Linear drive motor 64 has a motor housing 72 with a bore 74 configured to receive a piston 76, as shown in FIG. 3. The piston 76 is driven in axial reciprocation within bore 74 by way of an electric motor (not shown). Piston 76 acts on, or drives the working fluid within compression chamber 66, fluid flow path 68, and expansion chamber 70 pursuant to a Stirling thermodynamic refrigeration cycle in order to cool a cold head 78 on the end of cooler 60. In order to enhance thermodynamic efficiency of cooler 60, a regenerator 80 is also provided in-line and in fluid communication with fluid flow path 68, adjacent to expansion chamber 70.
As shown in FIG. 3, fluid flow path 68 is provided generally along a central portion of a displacer 79 between regenerator 80 and compression chamber 66. Additionally, a portion of path 68 is diverted to a circumferential portion 82 provided along an outer peripheral surface 84 of displacer 79. Portion 82 is formed in a heat rejection region 84 of a displacer housing 86 of displacer assembly 62. Working fluid passes through regenerator 80 by way of an end cap 87 configured to provide another cylindrical cooling region 88 contiguous with expansion chamber 70. The region surrounding expansion chamber 70, including cold head 78, defines another heat rejection region along housing 86.
Housing 86 of displacer assembly 62 and motor housing 72 of linear drive motor 64, when joined together in assembly form a common housing for retaining the gaseous working fluid therein. As shown in FIG. 3, displacer 79 is substantially formed by a displacer rod 90, regenerator 80, and end cap 87. Opposite ends of displacer 79 form a drive area 92 and an expansion area 94, respectively. Areas 92 and 94 are acted on by pressure differentials in the working fluid, as are other areas within the displacer assembly, causing the displacer to reciprocate therein. The displacer 79 is supported for reciprocation by a pair of internally mounted flexure bearing assemblies 95. The pair of assemblies 95 are constructed and arranged to support displacer 79 within a chamber 97 formed within housing 86.
An end plate 85 mounted at one end of displacer assembly 62 provides a clearance seal 81 between compression piston 92 and housing 86. End plate 85 is mounted to housing 86 after displacer 79 has been mounted in the housing. Flexure bearing assemblies 95 guide displacer 79 in accurate axial reciprocation therein, enabling provision of clearance seal 81 there along. Laterally adjustable mounting features are also provided between end plate 85 and housing 86, enabling alignment therebetween to achieve clearance seal 81 during final sub-assembly. In this manner, any need for critical alignment between housing 86, displacer 79 and associated components, and end plate 85 is eliminated.
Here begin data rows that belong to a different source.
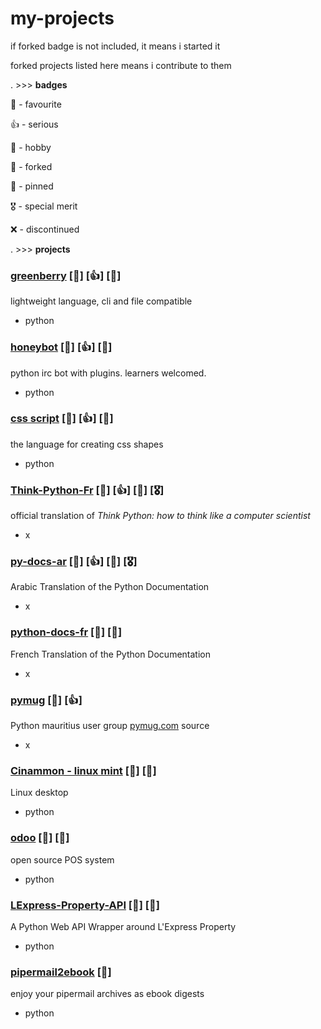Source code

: # my-projects

if forked badge is not included, it means i started it

forked projects listed here means i contribute to them

. >>> **badges** 

🌟 - favourite

👍 - serious

🎉 - hobby

🍴 - forked

📌 - pinned

🎖️ - special merit

❌ - discontinued

. >>> **projects** 

### [greenberry](https://github.com/Abdur-rahmaanJ/greenBerry) [🌟] [👍] [📌]
lightweight language, cli and file compatible
- python

### [honeybot](https://github.com/Abdur-rahmaanJ/honeybot) [🌟] [👍] [📌]
python irc bot with plugins. learners welcomed.
- python

### [css script](https://github.com/Abdur-rahmaanJ/css-script) [🌟] [👍] [📌]
the language for creating css shapes
- python

### [Think-Python-Fr](https://github.com/Abdur-rahmaanJ/Think-Python-Fr) [🌟] [👍] [📌] [🎖️]
official translation of *Think Python: how to think like a computer scientist*
- x

### [py-docs-ar](https://github.com/Abdur-rahmaanJ/py-docs-ar) [🌟] [👍] [📌] [🎖️]
Arabic Translation of the Python Documentation
- x

### [python-docs-fr](https://github.com/Abdur-rahmaanJ/python-docs-fr) [🌟] [🍴]
French Translation of the Python Documentation
- x

### [pymug](https://github.com/Abdur-rahmaanJ/pymug) [🌟] [👍]
Python mauritius user group [pymug.com](https://www.pymug.com) source
- x

### [Cinammon - linux mint](https://github.com/Abdur-rahmaanJ/Cinnamon) [🌟] [🍴]
Linux desktop
- python

### [odoo](https://github.com/Abdur-rahmaanJ/odoo) [🌟] [🍴]
open source POS system
- python

### [LExpress-Property-API](https://github.com/Abdur-rahmaanJ/LExpress-Property-API) [🌟] [🍴]
A Python Web API Wrapper around L'Express Property
- python

### [pipermail2ebook](https://github.com/Abdur-rahmaanJ/pipermail2ebook) [🎉]
enjoy your pipermail archives as ebook digests
- python

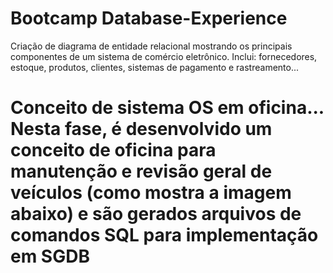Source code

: # Bootcamp Database-Experience
Criação de diagrama de entidade relacional mostrando os principais componentes de um sistema de comércio eletrônico. Inclui: fornecedores, estoque, produtos, clientes, sistemas de pagamento e rastreamento...
# Conceito de sistema OS em oficina... Nesta fase, é desenvolvido um conceito de oficina para manutenção e revisão geral de veículos (como mostra a imagem abaixo) e são gerados arquivos de comandos SQL para implementação em SGDB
Therefore, the aforementioned construction enables realization of an accurate and precise clearance seal 81 without having to resort to a costly and difficult precision construction for each component, and the overall assembly.
As shown in greater detail in FIGS. 4 and 5, Stirling cycle cryogenic cooler 60 is constructed by mating together a pair of preassembled components; namely, displacer assembly 62 and motor assembly 64. Motor assembly 64 operates as a working fluid compressor, wherein piston 76 is driven by an electric motor 96 to form a compressor within motor housing 72. Piston 76 and motor 96 are constructed and arranged within motor housing 72 in order to produce working fluid pressure pulses within compression chamber 66. Displacer 79 of assembly 62 reciprocates within chamber 97 in response to fluid pressure differential in the working fluid. The hot and cold spaces at each end of cooler 60 also impart changes to pressure of the working fluid.
A. Motor Assembly
As shown in FIG. 4, working fluid motor assembly 64 is formed by housing 72, electric motor 96, piston 76, and a receiving cavity 98. Piston 76 is carried for reciprocation in housing 72. Additionally, cavity 98 is constructed and arranged to receive a mating portion 100 of displacer assembly 62. In assembly, mating portion 100 of assembly 62 is formed from a housing portion 86 of assembly 62. Mating portion 100 is constructed and arranged in assembly to be received in cavity 98. With such a construction, motor assembly 64 forms a linear drive motor having driving piston 76 movable in fluid communication with compression chamber 66 for axial reciprocation within motor housing 72.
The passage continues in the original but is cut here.